Под «серьёзной» принято понимать теорему, содержащую «значительные» идеи. Мне кажется, что нужно попытаться провести более подробный анализ тех качеств, которые делают математическую идею значительной. Сделать это очень трудно, и маловероятно, что проводимый мной анализ окажется очень ценным. Мы узнаем «значительную» идею, когда нам случается её видеть, как мы узнали значительные идеи в приведённых выше теоремах Евклида и Пифагора, но способность распознать важное требует весьма высокой степени математической мудрости и знания математических идей, которое берётся только от многолетнего пребывания в их компании. Поэтому я всё же попытаюсь проанализировать в какой-то мере «серьёзности» математической идеи и сделать анализ при всей его неадекватности разумным и понятным насколько это возможно. Два качества играют существенную роль: общность и глубина идеи, но ни одно из них не поддаётся определению легко и просто.
Значительная математическая идея, серьёзная математическая теорема должна обладать «общностью» в каком-то следующем смысле. Идея должна быть составляющей частью многих математических конструкций, используемых в доказательствах многих теорем различного рода. Теорема должна быть такой, что даже если первоначально она сформулирована в весьма частном виде (как теорема Пифагора), она должна допускать существенное обобщение и быть типичной для целого класса теорем аналогичного рода. Отношения, выявляемые в ходе её доказательства, должны связывать многие различные математические идеи. Всё это очень смутно и требует многочисленных уточнений. Но, как нетрудно видеть, теорема вряд ли может претендовать на роль серьёзной теоремы, если в ней явно недостаточно этих свойств. Нам остаётся только привести примеры отдельных курьезов, которые во множестве встречаются в арифметике. Приведу, два примера, заимствованных мной почти наугад из книги «Математические эссе и развлечения» Роуза Болла и Коксетера.
(а) 8712 и 9801 единственные четырёхзначные числа, равные целым кратным числам, полученным при записи в обратном порядке:
8712 = 4 · 2178, 9801 = 9 · 1089.
Других чисел, не превосходящих 10000, которые бы обладали этим свойством, не существует.
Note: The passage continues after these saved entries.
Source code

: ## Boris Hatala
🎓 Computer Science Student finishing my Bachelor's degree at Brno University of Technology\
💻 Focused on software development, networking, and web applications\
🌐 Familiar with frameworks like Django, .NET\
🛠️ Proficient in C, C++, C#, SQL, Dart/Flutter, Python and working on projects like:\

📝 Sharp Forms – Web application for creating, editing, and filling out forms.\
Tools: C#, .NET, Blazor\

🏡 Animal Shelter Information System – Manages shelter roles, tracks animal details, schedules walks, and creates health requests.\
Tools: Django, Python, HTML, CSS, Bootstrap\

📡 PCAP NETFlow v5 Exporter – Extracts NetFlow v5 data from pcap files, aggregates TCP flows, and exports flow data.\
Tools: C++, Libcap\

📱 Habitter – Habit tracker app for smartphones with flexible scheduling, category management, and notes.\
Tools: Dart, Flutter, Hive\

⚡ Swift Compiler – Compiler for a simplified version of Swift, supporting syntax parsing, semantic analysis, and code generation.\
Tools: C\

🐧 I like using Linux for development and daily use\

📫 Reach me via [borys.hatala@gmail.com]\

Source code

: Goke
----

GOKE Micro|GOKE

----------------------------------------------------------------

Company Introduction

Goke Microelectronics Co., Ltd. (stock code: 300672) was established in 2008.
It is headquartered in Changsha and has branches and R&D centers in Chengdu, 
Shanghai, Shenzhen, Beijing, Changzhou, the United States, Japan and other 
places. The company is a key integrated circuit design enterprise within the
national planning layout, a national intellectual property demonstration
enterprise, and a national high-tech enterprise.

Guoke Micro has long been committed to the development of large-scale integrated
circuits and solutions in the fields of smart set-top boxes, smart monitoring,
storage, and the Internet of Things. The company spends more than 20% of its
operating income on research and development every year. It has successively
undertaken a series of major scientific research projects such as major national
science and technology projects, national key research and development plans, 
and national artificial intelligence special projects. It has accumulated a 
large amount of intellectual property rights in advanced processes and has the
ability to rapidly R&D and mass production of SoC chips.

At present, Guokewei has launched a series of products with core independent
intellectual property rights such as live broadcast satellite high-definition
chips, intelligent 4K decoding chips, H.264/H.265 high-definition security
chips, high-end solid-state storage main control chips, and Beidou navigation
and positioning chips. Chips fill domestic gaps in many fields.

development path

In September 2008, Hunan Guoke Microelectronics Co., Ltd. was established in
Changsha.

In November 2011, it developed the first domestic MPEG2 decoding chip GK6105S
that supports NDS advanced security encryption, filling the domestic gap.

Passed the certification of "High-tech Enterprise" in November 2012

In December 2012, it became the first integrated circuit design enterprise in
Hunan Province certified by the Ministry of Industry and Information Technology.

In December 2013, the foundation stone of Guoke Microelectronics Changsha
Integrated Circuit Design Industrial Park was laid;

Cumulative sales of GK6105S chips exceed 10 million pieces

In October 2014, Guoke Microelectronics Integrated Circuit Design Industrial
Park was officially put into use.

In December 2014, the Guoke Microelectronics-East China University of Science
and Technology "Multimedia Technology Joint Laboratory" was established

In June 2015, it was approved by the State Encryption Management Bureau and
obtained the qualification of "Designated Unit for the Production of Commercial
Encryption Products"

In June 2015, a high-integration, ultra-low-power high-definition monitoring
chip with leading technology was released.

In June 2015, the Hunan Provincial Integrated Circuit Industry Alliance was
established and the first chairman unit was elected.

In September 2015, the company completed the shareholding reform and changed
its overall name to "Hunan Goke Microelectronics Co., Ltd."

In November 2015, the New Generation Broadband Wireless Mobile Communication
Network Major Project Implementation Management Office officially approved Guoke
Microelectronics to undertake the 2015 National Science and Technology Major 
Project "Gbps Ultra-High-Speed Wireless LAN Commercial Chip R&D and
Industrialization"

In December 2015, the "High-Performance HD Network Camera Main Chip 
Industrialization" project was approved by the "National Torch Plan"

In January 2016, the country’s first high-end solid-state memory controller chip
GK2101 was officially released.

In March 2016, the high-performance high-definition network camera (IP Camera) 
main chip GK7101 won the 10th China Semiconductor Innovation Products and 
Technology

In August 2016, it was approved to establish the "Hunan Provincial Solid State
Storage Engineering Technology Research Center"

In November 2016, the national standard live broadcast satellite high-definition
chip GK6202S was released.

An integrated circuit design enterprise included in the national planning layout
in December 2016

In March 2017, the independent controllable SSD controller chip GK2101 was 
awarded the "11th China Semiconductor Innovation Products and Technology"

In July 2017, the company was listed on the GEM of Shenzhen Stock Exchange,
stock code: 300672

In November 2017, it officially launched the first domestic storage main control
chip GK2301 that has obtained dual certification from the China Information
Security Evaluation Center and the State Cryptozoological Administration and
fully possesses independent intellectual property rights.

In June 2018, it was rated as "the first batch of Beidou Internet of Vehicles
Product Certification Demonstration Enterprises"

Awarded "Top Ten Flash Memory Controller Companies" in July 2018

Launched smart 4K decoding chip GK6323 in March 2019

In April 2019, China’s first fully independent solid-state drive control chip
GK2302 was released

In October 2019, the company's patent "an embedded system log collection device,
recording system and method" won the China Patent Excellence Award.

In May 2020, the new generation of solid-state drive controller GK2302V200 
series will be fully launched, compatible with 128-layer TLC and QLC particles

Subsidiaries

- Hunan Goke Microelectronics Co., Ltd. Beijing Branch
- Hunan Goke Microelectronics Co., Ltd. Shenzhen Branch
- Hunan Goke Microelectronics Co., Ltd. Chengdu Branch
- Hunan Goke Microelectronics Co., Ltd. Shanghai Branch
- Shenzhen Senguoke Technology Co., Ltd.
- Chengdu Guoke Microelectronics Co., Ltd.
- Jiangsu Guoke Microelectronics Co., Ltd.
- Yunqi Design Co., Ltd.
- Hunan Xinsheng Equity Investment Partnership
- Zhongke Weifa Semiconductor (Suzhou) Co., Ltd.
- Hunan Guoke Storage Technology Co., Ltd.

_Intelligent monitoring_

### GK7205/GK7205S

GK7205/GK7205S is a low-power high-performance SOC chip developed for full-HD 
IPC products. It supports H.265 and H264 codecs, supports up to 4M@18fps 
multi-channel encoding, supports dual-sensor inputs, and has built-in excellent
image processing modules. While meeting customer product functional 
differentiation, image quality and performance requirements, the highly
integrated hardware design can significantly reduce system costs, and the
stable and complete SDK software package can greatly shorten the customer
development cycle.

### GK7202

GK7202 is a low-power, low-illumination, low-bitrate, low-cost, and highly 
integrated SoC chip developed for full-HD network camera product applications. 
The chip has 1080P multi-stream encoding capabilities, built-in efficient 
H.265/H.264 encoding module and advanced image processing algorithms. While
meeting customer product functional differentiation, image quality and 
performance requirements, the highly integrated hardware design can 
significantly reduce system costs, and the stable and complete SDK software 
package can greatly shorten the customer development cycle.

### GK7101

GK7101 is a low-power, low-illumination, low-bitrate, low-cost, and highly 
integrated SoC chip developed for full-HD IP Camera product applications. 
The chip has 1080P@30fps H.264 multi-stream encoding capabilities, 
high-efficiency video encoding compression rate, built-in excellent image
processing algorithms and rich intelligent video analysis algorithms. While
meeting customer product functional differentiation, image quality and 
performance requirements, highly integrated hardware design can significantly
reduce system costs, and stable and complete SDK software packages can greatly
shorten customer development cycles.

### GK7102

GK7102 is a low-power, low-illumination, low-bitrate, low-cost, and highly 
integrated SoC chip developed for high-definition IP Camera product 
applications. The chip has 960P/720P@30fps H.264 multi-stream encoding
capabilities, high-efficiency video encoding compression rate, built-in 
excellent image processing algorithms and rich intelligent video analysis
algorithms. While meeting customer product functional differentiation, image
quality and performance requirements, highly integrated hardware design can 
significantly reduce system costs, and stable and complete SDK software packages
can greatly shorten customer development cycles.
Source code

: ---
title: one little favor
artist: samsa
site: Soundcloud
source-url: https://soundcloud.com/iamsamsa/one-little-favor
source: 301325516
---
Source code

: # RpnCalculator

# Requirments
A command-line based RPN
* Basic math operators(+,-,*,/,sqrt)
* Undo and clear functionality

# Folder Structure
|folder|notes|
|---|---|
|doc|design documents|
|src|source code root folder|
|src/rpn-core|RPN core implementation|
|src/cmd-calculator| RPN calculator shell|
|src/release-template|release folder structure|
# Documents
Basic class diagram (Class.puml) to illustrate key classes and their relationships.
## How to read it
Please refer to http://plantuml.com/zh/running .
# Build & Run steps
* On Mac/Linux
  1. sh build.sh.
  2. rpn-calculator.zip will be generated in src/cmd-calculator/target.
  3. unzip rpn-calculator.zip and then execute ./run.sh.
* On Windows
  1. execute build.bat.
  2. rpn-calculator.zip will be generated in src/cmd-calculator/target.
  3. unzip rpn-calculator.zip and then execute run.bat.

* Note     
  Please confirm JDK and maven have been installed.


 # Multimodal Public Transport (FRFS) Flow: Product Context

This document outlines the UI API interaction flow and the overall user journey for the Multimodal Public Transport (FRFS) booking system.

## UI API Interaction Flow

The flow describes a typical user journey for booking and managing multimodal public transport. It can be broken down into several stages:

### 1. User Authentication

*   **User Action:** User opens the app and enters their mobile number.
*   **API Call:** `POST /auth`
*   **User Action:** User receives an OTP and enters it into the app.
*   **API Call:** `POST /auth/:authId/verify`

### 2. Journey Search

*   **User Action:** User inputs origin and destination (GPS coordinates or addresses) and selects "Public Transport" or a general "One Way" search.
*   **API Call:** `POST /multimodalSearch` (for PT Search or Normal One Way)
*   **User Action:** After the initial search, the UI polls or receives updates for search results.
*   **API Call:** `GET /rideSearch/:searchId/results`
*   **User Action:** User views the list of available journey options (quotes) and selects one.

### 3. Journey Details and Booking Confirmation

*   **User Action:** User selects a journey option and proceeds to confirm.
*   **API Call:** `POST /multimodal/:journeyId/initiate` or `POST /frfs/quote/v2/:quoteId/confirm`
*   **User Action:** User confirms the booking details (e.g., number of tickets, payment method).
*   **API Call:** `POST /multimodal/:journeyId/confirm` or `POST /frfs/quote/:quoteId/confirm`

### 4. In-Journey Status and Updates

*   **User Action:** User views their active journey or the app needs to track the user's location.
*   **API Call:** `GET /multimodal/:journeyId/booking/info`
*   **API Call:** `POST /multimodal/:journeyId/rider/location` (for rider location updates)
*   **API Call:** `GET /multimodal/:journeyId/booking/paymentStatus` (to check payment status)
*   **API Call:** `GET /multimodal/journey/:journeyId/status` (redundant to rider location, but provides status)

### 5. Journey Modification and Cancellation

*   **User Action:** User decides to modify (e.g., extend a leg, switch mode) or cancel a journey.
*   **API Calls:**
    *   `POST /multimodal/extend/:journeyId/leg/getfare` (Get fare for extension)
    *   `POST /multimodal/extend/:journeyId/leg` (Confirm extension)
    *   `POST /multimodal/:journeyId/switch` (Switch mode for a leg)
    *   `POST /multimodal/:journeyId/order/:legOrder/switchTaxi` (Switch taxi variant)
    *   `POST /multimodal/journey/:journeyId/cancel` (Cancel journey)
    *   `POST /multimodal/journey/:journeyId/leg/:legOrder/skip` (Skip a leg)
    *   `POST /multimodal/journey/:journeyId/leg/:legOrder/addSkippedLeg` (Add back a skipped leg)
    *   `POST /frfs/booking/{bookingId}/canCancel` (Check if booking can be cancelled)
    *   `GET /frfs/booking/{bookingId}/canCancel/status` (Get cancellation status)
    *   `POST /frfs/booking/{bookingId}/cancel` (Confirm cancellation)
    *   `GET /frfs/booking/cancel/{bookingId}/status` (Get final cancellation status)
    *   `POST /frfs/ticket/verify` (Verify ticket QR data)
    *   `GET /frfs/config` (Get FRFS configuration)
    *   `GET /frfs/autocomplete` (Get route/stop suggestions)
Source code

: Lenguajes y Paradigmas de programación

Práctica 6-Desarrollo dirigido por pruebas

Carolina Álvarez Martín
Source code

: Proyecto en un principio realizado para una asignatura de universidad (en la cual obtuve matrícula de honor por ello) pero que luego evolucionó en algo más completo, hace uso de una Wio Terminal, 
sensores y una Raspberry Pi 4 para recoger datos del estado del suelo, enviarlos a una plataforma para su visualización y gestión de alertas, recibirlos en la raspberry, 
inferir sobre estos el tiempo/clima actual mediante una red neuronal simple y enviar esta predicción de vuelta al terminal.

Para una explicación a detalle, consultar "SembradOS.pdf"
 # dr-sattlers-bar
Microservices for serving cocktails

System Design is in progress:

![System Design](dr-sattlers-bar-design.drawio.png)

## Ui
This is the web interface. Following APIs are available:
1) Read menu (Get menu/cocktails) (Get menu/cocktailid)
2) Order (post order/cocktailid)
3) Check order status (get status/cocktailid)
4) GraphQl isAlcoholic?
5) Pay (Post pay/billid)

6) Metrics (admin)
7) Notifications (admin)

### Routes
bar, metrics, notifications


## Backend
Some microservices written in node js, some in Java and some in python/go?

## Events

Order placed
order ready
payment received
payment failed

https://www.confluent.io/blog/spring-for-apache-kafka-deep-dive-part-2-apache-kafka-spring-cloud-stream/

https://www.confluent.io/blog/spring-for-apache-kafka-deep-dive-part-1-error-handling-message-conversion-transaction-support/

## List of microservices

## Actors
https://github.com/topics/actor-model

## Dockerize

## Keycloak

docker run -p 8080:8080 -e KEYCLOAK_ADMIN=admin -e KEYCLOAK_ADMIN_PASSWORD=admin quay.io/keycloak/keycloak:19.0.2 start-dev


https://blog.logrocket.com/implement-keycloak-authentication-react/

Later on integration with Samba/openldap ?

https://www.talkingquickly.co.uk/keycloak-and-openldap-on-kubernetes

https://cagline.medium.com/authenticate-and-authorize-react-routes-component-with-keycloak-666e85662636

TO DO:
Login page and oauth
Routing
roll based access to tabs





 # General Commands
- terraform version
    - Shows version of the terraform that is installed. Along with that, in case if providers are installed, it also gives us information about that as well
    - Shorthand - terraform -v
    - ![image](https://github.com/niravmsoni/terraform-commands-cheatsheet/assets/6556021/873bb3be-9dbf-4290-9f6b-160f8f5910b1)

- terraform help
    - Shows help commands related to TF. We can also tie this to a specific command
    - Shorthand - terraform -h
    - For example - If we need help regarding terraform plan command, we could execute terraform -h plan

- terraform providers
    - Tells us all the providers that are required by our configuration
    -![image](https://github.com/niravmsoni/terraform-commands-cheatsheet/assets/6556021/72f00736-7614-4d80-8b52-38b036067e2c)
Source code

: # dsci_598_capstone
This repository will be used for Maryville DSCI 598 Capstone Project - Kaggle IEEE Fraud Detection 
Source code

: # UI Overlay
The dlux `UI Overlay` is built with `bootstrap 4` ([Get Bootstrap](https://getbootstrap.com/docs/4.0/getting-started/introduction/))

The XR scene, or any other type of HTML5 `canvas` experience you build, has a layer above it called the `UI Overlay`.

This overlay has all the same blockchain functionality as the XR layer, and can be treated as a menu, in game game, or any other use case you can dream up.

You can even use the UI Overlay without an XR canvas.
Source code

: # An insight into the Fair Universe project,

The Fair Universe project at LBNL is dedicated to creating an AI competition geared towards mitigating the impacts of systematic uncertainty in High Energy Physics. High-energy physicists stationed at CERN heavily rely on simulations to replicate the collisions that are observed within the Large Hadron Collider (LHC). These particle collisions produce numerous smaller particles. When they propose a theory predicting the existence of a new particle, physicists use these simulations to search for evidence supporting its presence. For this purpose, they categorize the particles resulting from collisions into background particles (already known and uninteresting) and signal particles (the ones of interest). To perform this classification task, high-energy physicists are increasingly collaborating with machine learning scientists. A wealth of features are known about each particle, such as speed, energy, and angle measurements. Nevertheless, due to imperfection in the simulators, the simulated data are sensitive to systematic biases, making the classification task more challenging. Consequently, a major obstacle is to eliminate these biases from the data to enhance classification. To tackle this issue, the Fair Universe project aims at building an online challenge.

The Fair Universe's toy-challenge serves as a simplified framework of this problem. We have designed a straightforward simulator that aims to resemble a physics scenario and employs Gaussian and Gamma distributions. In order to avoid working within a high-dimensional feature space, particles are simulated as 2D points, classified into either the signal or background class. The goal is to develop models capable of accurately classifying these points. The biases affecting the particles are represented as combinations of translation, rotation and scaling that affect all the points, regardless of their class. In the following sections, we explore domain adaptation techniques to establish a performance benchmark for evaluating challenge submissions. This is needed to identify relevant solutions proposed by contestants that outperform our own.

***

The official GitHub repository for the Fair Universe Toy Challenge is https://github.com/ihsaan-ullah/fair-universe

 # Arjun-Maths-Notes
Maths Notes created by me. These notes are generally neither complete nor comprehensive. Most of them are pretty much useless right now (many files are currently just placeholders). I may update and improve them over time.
(б) Существуют только четыре числа (кроме 1), равных сумме кубов цифр, например,
153=13+53+33,
370=33+73+03,
371=33+73+13,
407=43+03+73.
Все это забавные факты, весьма подходящие для газетных колонок с головоломками, способные позабавить любителей, но ничего в них не затронет сердце математика. Их доказательства не трудны и не интересны, а всего лишь немного утомительны. Соответствующие утверждения, как теоремы, не серьёзны. Ясно, что одна из причин этого (хотя, вероятно, не самая важная) — чрезмерная конкретность как формулировок, так и доказательств, не допускающих никаких обобщений.
* * *
«Общность» — многозначное и весьма опасное слово, и мы должны тщательно следить за тем, чтобы оно не слишком доминировало в наших обсуждениях. Оно используется в различных смыслах и в математике и в литературе о математике, и на общности, понимаемой в одном из смыслов, логики делают особый акцент, хотя для нас такое понимание логиков здесь полностью неуместно. В этом смысле, как нетрудно доказать, все математические теоремы обладают одинаковой и полной «общностью».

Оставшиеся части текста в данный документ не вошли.